Joao,

Your intuition is correct, the intercept represents the predicted value 
for wool A and tension L.  But, you're tripping up on how to figure out 
that predicted value.  In the model that you fit, the predicted value for 
wool A and tension L is not simply the mean of the observations for wool A 
and tension L, because there are only main effects in the model (no 
interaction).  Try this:

attach(warpbreaks)
tapply(breaks, list(wool, tension), mean)

fit <- lm(breaks ~ wool + tension, data=warpbreaks)
tapply(fit$fitted, list(wool, tension), mean)

fit2 <- lm(breaks ~ wool*tension, data=warpbreaks)
tapply(fit2$fitted, list(wool, tension), mean)

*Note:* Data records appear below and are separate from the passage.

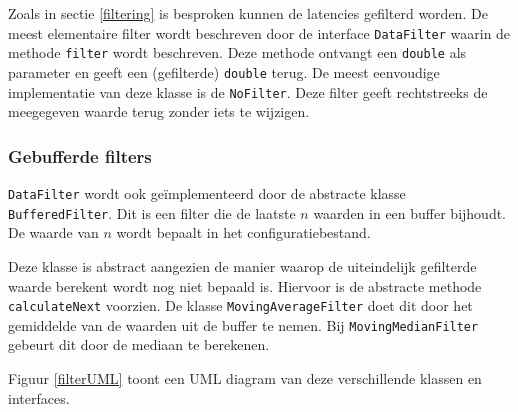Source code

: Zoals in sectie \ref{filtering} is besproken kunnen de latencies gefilterd worden. De meest elementaire filter wordt beschreven door de interface \texttt{DataFilter} waarin de methode \texttt{filter} wordt beschreven. Deze methode ontvangt een \texttt{double} als parameter en geeft een (gefilterde) \texttt{double} terug. De meest eenvoudige implementatie van deze klasse is de \texttt{NoFilter}. Deze filter geeft rechtstreeks de meegegeven waarde terug zonder iets te wijzigen.

\subsubsection{Gebufferde filters}

\texttt{DataFilter} wordt ook geïmplementeerd door de abstracte klasse \texttt{BufferedFilter}. Dit is een filter die de laatste $ n $ waarden in een buffer bijhoudt. De waarde van $ n $ wordt bepaalt in het configuratiebestand. 

Deze klasse is abstract aangezien de manier waarop de uiteindelijk gefilterde waarde \mbox{berekent} wordt nog niet bepaald is. Hiervoor is de abstracte methode \texttt{calculateNext} voorzien. De klasse \texttt{MovingAverageFilter} doet dit door het gemiddelde van de waarden uit de buffer te nemen. Bij \texttt{MovingMedianFilter} gebeurt dit door de mediaan te berekenen.

Figuur \ref{filterUML} toont een UML diagram van deze verschillende klassen en interfaces.
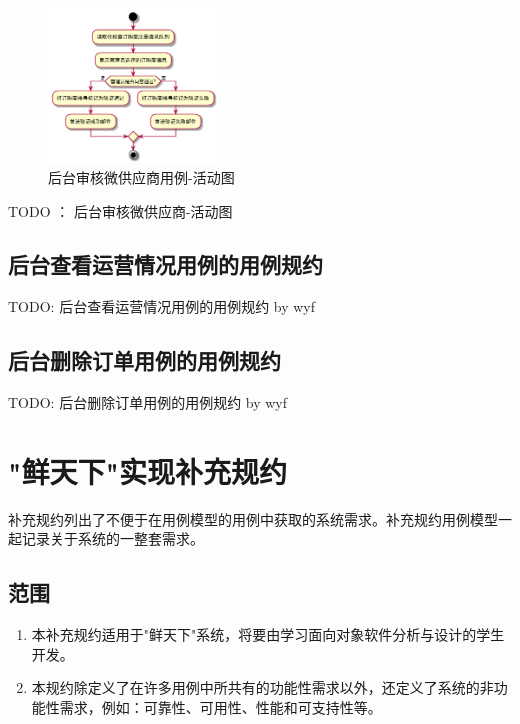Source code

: \begin{figure}[htp]
    \centering
    \includegraphics[width=0.4\textwidth]{figure/usecase/uc_sub/uc_admin_check_client.png}
    \caption{后台审核微供应商用例-活动图}
    \label{fig:shenhe-order-uml}
\end{figure}
TODO ： 后台审核微供应商-活动图


\subsection{后台查看运营情况用例的用例规约}

TODO: 后台查看运营情况用例的用例规约  by wyf

\subsection{后台删除订单用例的用例规约}

TODO: 后台删除订单用例的用例规约  by wyf



\section{"鲜天下"实现补充规约}
    补充规约列出了不便于在用例模型的用例中获取的系统需求。补充规约用例模型一起记录关于系统的一整套需求。


\subsection{范围}
    \begin{enumerate}

        \item 本补充规约适用于"鲜天下"系统，将要由学习面向对象软件分析与设计的学生开发。
        \item 本规约除定义了在许多用例中所共有的功能性需求以外，还定义了系统的非功能性需求，例如：可靠性、可用性、性能和可支持性等。

    \end{enumerate}

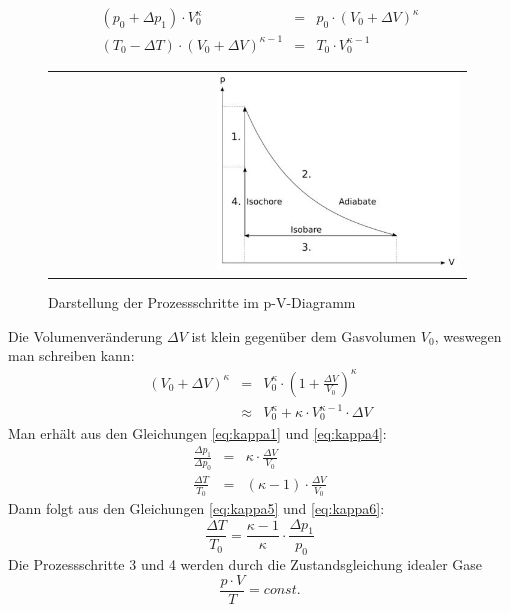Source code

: \documentclass[a4paper,titlepage]{scrartcl}
\numberwithin{equation}{section}
\begin{document}
\begin{eqnarray}
(p_0+\Delta p_1) \cdot V_0^{\kappa} &=& p_0 \cdot (V_0+\Delta V)^\kappa\label{eq:kappa1}\\
(T_0-\Delta T) \cdot (V_0+\Delta V)^{\kappa - 1} &=& T_0 \cdot V_0^{\kappa-1}\label{eq:kappa2}
\end{eqnarray}
\begin{figure}[H]
	\centering
	\begin{tabular}{@{}r@{}}
		\includegraphics[width=0.6\textwidth]{bilder/prozessschritte.JPG}\\
	\end{tabular}
	\caption{Darstellung der Prozessschritte im p-V-Diagramm}
	\label{fig:prozessschritte}
\end{figure}
Die Volumenveränderung $\Delta V$ ist klein gegenüber dem Gasvolumen $V_0$, weswegen man schreiben kann:
\begin{eqnarray}
(V_0+ \Delta V)^{\kappa}&=&V_0^{\kappa} \cdot \left(1 + \frac{\Delta
 V}{V_0}\right)^{\kappa}\label{eq:kappa3}\\
 &\approx&V_0^{\kappa}+\kappa \cdot V_0^{\kappa-1} \cdot \Delta V\label{eq:kappa4}
\end{eqnarray}
Man erhält aus den Gleichungen \ref{eq:kappa1} und \ref{eq:kappa4}:
\begin{eqnarray}
\frac{\Delta p_1}{\Delta p_0}&=&\kappa \cdot \frac{\Delta V}{V_0}\label{eq:kappa5}\\
\frac{\Delta T}{T_0}&=&(\kappa - 1) \cdot \frac{\Delta V}{V_0}\label{eq:kappa6}
\end{eqnarray}
Dann folgt aus den Gleichungen \ref{eq:kappa5} und \ref{eq:kappa6}:
\begin{equation}
\label{eq:kappa7}
\frac{\Delta T}{T_0}=\frac{\kappa - 1}{\kappa} \cdot \frac{\Delta p_1}{p_0}
\end{equation}
Die Prozessschritte 3 und 4 werden durch die Zustandsgleichung idealer Gase
\begin{equation*}
\frac{p \cdot V}{T} = const.
\end{equation*}
\end{document}

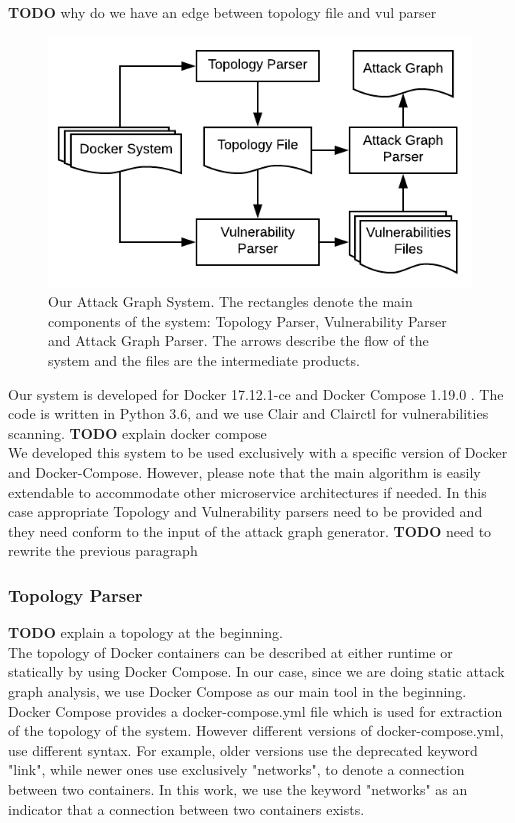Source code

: \textbf{TODO} why do we have an edge between topology file and vul parser\\
\begin{figure}
	\includegraphics[scale=0.9]{./images/AttackGraphSystem}
	\caption{Our Attack Graph System. The rectangles denote the main components of the system: Topology Parser, Vulnerability Parser and Attack Graph Parser. The arrows describe the flow of the system and the files are the intermediate products.}
	\label{AttackGraphSystem}
\end{figure}


Our system is developed for Docker 17.12.1-ce and Docker Compose 1.19.0 \cite{merkel2014docker}. The code is written in Python 3.6, and we use Clair \cite{clair} and Clairctl \cite{clairctl} for vulnerabilities scanning.
\textbf{TODO} explain docker compose \\
We developed this system to be used exclusively with a specific version of Docker and Docker-Compose. However, please note that the main algorithm is easily extendable to accommodate other microservice architectures if needed. In this case appropriate Topology and Vulnerability parsers need to be provided and they need conform to the input of the attack graph generator.
\textbf{TODO} need to rewrite the previous paragraph \\
\subsubsection{Topology Parser}
\label{chap:topology_p}
\textbf{TODO} explain a topology at the beginning.\\
The topology of Docker containers can be described at either runtime or statically by using Docker Compose. In our case, since we are doing static attack graph analysis, we use Docker Compose as our main tool in the beginning. Docker Compose provides a docker-compose.yml file which is used for extraction of the topology of the system. However different versions of docker-compose.yml, use different syntax. For example, older versions use the deprecated keyword "link", while newer ones use exclusively "networks", to denote a connection between two containers. In this work, we use the keyword "networks" as an indicator that a connection between two containers exists.

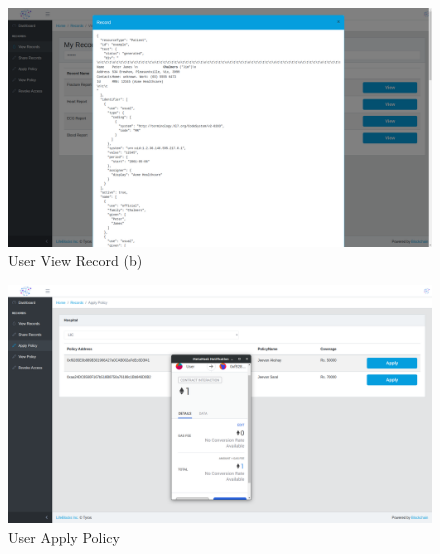 \begin{figure}[!h]
	\centering
	\includegraphics[width=\linewidth]{Images/User/UserViewRecord2.png}
	\caption{ User View Record (b)}
\end{figure}
\begin{figure}[!b]
	\centering
	\includegraphics[width=\linewidth]{Images/User/UserApplyPolicy.png}
	\caption{ User Apply Policy}
\end{figure}

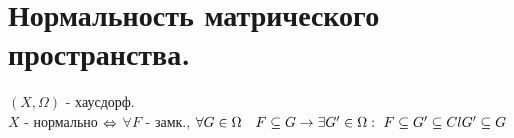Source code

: \documentclass[geometry.tex]{subfiles}
\begin{document}
  \section{Нормальность матрического пространства.}

  \begin{definition}
      $(X, \Omega)$ - хаусдорф.\\
      $X$ - нормально $\Leftrightarrow$ $\forall F$ - замк., $\forall G \in \Omega \quad F \subseteq G \rightarrow
      \exists G' \in \Omega:\\ \ F \subseteq G' \subseteq Cl G' \subseteq G$
  \end{definition}
\end{document}

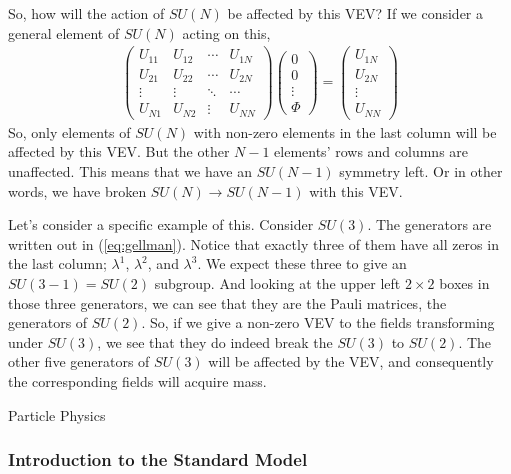 \documentclass[12pt,epsf]{article}
\makeatletter
\def\subsection{\@startsection{subsection}{2}{\z@}{2.3ex plus .2ex}
 {2.3ex plus .2ex}{\bf}}
\def\nolabel{\nonumber }
\def\nolabel{\nonumber }
\makeatother
\begin{document}
So, how will the action of $SU(N)$ be affected by this VEV?  If we
consider a general element of $SU(N)$ acting on this,
\begin{eqnarray}
\begin{pmatrix}
U_{11} & U_{12} & \cdots & U_{1N} \\
U_{21} & U_{22} & \cdots & U_{2N} \\
\vdots & \vdots & \ddots & \cdots \\
U_{N1} & U_{N2} & \vdots & U_{NN}
\end{pmatrix}
\begin{pmatrix}
0 \\ 0 \\ \vdots \\ \Phi
\end{pmatrix} = 
\begin{pmatrix}
U_{1N} \\ U_{2N} \\ \vdots \\ U_{NN}
\end{pmatrix}\nolabel
\end{eqnarray}
So, only elements of $SU(N)$ with non-zero elements in the last column
will be affected by this VEV.  But the other $N-1$ elements' rows and
columns are unaffected.  This means that we have an $SU(N-1)$ symmetry
left.  Or in other words, we have broken $SU(N)\rightarrow SU(N-1)$
with this VEV.  

Let's consider a specific example of this.  Consider $SU(3)$.  The
generators are written out in (\ref{eq:gellman}).  Notice that exactly
three of them have all zeros in the last column; $\lambda^1$,
$\lambda^2$, and $\lambda^3$.  We expect these three to give an
$SU(3-1)=SU(2)$ subgroup.  And looking at the upper left $2\times 2$
boxes in those three generators, we can see that they are the Pauli
matrices, the generators of $SU(2)$.  So, if we give a non-zero VEV
to the fields transforming under $SU(3)$, we see that they do indeed
break the $SU(3)$ to $SU(2)$.  The other five generators of $SU(3)$
will be affected by the VEV, and consequently the corresponding
fields will acquire mass.  

\subsection{Particle Physics}

\subsubsection{Introduction to the Standard Model}
\end{document}
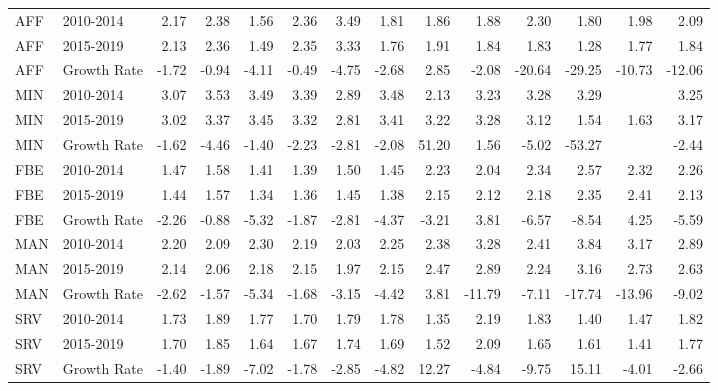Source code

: \documentclass[a4paper]{article}
\begin{document}
\begin{table}[ht]
{\begin{tabular}{llrrrrrrrrrrrr}
  AFF & 2010-2014 & 2.17 & 2.38 & 1.56 & 2.36 & 3.49 & 1.81 & 1.86 & 1.88 & 2.30 & 1.80 & 1.98 & 2.09 \\ 
  AFF & 2015-2019 & 2.13 & 2.36 & 1.49 & 2.35 & 3.33 & 1.76 & 1.91 & 1.84 & 1.83 & 1.28 & 1.77 & 1.84 \\ 
  AFF & Growth Rate & -1.72 & -0.94 & -4.11 & -0.49 & -4.75 & -2.68 & 2.85 & -2.08 & -20.64 & -29.25 & -10.73 & -12.06 \\ 
  MIN & 2010-2014 & 3.07 & 3.53 & 3.49 & 3.39 & 2.89 & 3.48 & 2.13 & 3.23 & 3.28 & 3.29 &  & 3.25 \\ 
  MIN & 2015-2019 & 3.02 & 3.37 & 3.45 & 3.32 & 2.81 & 3.41 & 3.22 & 3.28 & 3.12 & 1.54 & 1.63 & 3.17 \\ 
  MIN & Growth Rate & -1.62 & -4.46 & -1.40 & -2.23 & -2.81 & -2.08 & 51.20 & 1.56 & -5.02 & -53.27 &  & -2.44 \\ 
  FBE & 2010-2014 & 1.47 & 1.58 & 1.41 & 1.39 & 1.50 & 1.45 & 2.23 & 2.04 & 2.34 & 2.57 & 2.32 & 2.26 \\ 
  FBE & 2015-2019 & 1.44 & 1.57 & 1.34 & 1.36 & 1.45 & 1.38 & 2.15 & 2.12 & 2.18 & 2.35 & 2.41 & 2.13 \\ 
  FBE & Growth Rate & -2.26 & -0.88 & -5.32 & -1.87 & -2.81 & -4.37 & -3.21 & 3.81 & -6.57 & -8.54 & 4.25 & -5.59 \\ 
  MAN & 2010-2014 & 2.20 & 2.09 & 2.30 & 2.19 & 2.03 & 2.25 & 2.38 & 3.28 & 2.41 & 3.84 & 3.17 & 2.89 \\ 
  MAN & 2015-2019 & 2.14 & 2.06 & 2.18 & 2.15 & 1.97 & 2.15 & 2.47 & 2.89 & 2.24 & 3.16 & 2.73 & 2.63 \\ 
  MAN & Growth Rate & -2.62 & -1.57 & -5.34 & -1.68 & -3.15 & -4.42 & 3.81 & -11.79 & -7.11 & -17.74 & -13.96 & -9.02 \\ 
  SRV & 2010-2014 & 1.73 & 1.89 & 1.77 & 1.70 & 1.79 & 1.78 & 1.35 & 2.19 & 1.83 & 1.40 & 1.47 & 1.82 \\ 
  SRV & 2015-2019 & 1.70 & 1.85 & 1.64 & 1.67 & 1.74 & 1.69 & 1.52 & 2.09 & 1.65 & 1.61 & 1.41 & 1.77 \\ 
  SRV & Growth Rate & -1.40 & -1.89 & -7.02 & -1.78 & -2.85 & -4.82 & 12.27 & -4.84 & -9.75 & 15.11 & -4.01 & -2.66 \\ 

\end{tabular}}
\end{table}
\end{document}

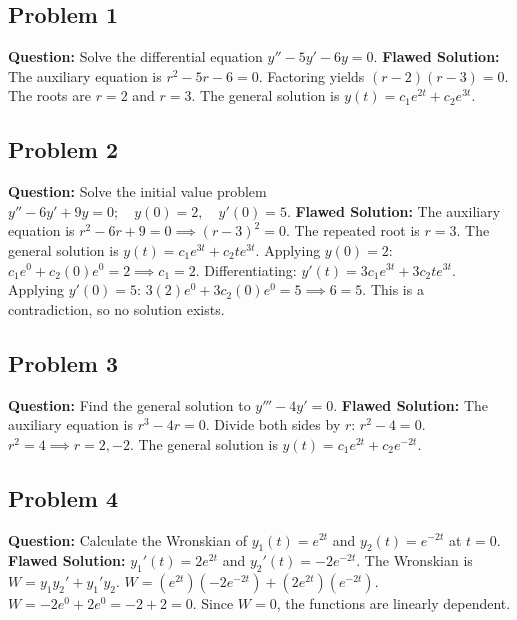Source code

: \documentclass[12pt]{article}
\begin{document}
\subsection{Problem 1}
\textbf{Question:} Solve the differential equation $y'' - 5y' - 6y = 0$.
\textbf{Flawed Solution:}
The auxiliary equation is $r^2 - 5r - 6 = 0$.
Factoring yields $(r - 2)(r - 3) = 0$.
The roots are $r = 2$ and $r = 3$.
The general solution is $y(t) = c_1 e^{2t} + c_2 e^{3t}$.

\subsection{Problem 2}
\textbf{Question:} Solve the initial value problem $y'' - 6y' + 9y = 0; \quad y(0)=2, \quad y'(0)=5$.
\textbf{Flawed Solution:}
The auxiliary equation is $r^2 - 6r + 9 = 0 \implies (r-3)^2 = 0$.
The repeated root is $r=3$.
The general solution is $y(t) = c_1 e^{3t} + c_2 t e^{3t}$.
Applying $y(0)=2$: $c_1 e^0 + c_2(0)e^0 = 2 \implies c_1 = 2$.
Differentiating: $y'(t) = 3c_1 e^{3t} + 3c_2 t e^{3t}$.
Applying $y'(0)=5$: $3(2)e^0 + 3c_2(0)e^0 = 5 \implies 6 = 5$.
This is a contradiction, so no solution exists.

\subsection{Problem 3}
\textbf{Question:} Find the general solution to $y''' - 4y' = 0$.
\textbf{Flawed Solution:}
The auxiliary equation is $r^3 - 4r = 0$.
Divide both sides by $r$: $r^2 - 4 = 0$.
$r^2 = 4 \implies r = 2, -2$.
The general solution is $y(t) = c_1 e^{2t} + c_2 e^{-2t}$.

\subsection{Problem 4}
\textbf{Question:} Calculate the Wronskian of $y_1(t) = e^{2t}$ and $y_2(t) = e^{-2t}$ at $t=0$.
\textbf{Flawed Solution:}
$y_1'(t) = 2e^{2t}$ and $y_2'(t) = -2e^{-2t}$.
The Wronskian is $W = y_1 y_2' + y_1' y_2$.
$W = (e^{2t})(-2e^{-2t}) + (2e^{2t})(e^{-2t})$.
$W = -2e^0 + 2e^0 = -2 + 2 = 0$.
Since $W=0$, the functions are linearly dependent.
\end{document}
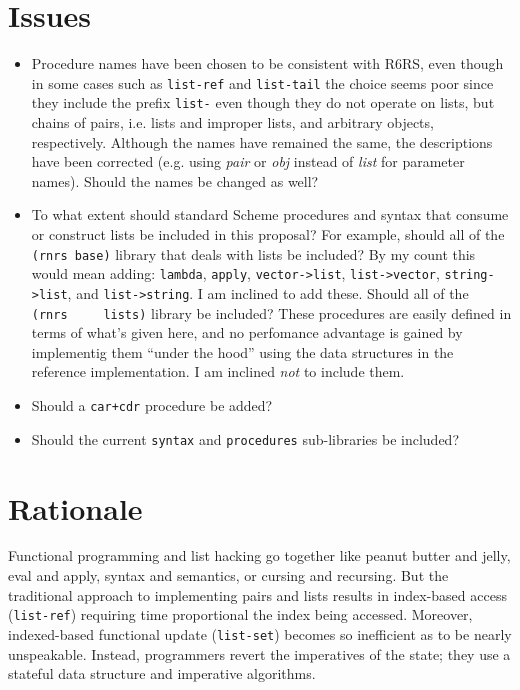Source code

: \section{{Issues}}\label{issues}

\begin{itemize}
\tightlist
\item
  Procedure names have been chosen to be consistent with R6RS, even
  though in some cases such as \texttt{list-ref} and \texttt{list-tail}
  the choice seems poor since they include the prefix \texttt{list-}
  even though they do not operate on lists, but chains of pairs, i.e.
  lists and improper lists, and arbitrary objects, respectively.
  Although the names have remained the same, the descriptions have been
  corrected (e.g. using \emph{pair} or \emph{obj} instead of \emph{list}
  for parameter names). Should the names be changed as well?
\item
  To what extent should standard Scheme procedures and syntax that
  consume or construct lists be included in this proposal? For example,
  should all of the \texttt{(rnrs\ base)} library that deals with lists
  be included? By my count this would mean adding: \texttt{lambda},
  \texttt{apply}, \texttt{vector-\textgreater{}list},
  \texttt{list-\textgreater{}vector},
  \texttt{string-\textgreater{}list}, and
  \texttt{list-\textgreater{}string}. I am inclined to add these. Should
  all of the \texttt{(rnrs\ \ \ \ \ lists)} library be included? These
  procedures are easily defined in terms of what's given here, and no
  perfomance advantage is gained by implementig them ``under the hood''
  using the data structures in the reference implementation. I am
  inclined \emph{not} to include them.
\item
  Should a \texttt{car+cdr} procedure be added?
\item
  Should the current \texttt{syntax} and \texttt{procedures}
  sub-libraries be included?
\end{itemize}

\section{{Rationale}}\label{rationale}

Functional programming and list hacking go together like peanut butter
and jelly, eval and apply, syntax and semantics, or cursing and
recursing. But the traditional approach to implementing pairs and lists
results in index-based access (\texttt{list-ref}) requiring time
proportional the index being accessed. Moreover, indexed-based
functional update (\texttt{list-set}) becomes so inefficient as to be
nearly unspeakable. Instead, programmers revert the imperatives of the
state; they use a stateful data structure and imperative algorithms.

I believe that your results will depend on how the "contrasts" option is 
set in R.  For me it's like this:
options("contrasts")

$contrasts
        unordered           ordered 
"contr.treatment"      "contr.poly" 

Jean


Joao Azevedo <joao.c.azev...@gmail.com> wrote on 07/27/2012 07:16:10 AM:
> 
> Hi!
> 
> Thanks for the link. I've already stumbled upon that explanation. I'm
> able to understand how the coding schemes are applied in the supplied
> examples, but they only use a single explanatory variable. My problem
> is with understanding the model when there are multiple categorical
> explanatory variables.
> 
> --
> Joao.
> 
> On Fri, Jul 27, 2012 at 1:04 PM, Jean V Adams <jvad...@usgs.gov> wrote:
> > Joao,
> >
> > There's a very thorough explanation at
> > http://www.ats.ucla.edu/stat/r/library/contrast_coding.htm
> >
> > Jean
> >
> >
> > Joao Azevedo <joao.c.azev...@gmail.com> wrote on 07/27/2012 06:32:31 
AM:
> >
> >>
> >> Hi!
> >>
> >> I'm failing to understand the value of the intercept value in a
> >> multiple linear regression with categorical values. Taking the
> >> "warpbreaks" data set as an example, when I do:
> >>
> >> > lm(breaks ~ wool, data=warpbreaks)
> >>
> >> Call:
> >> lm(formula = breaks ~ wool, data = warpbreaks)
> >>
> >> Coefficients:
> >> (Intercept)        woolB
> >>      31.037       -5.778
> >>
> >> I'm able to understand that the value of intercept is the mean value
> >> of breaks when wool equals "A", and that adding up the "woolB"
> >> coefficient to the intercept value I get the mean value of breaks 
when
> >> wool equals "B". However, if I also consider the tension variable in
> >> the model, I'm unable to figure out the meaning of the intercept
> >> value:
> >>
> >> > lm(breaks ~ wool + tension, data=warpbreaks)
> >>
> >> Call:
> >> lm(formula = breaks ~ wool + tension, data = warpbreaks)
> >>
> >> Coefficients:
> >> (Intercept)        woolB     tensionM     tensionH
> >>      39.278       -5.778      -10.000      -14.722
> >>
> >> I thought it would be the mean value of breaks when either wool 
equals
> >> "A" or tension equals "L", but that isn't true for this dataset.
> >>
> >> Any clues on interpreting the value of intercept?
> >>
> >> Thanks!
> >>
> >> --
> >> Joao.

        [[alternative HTML version deleted]]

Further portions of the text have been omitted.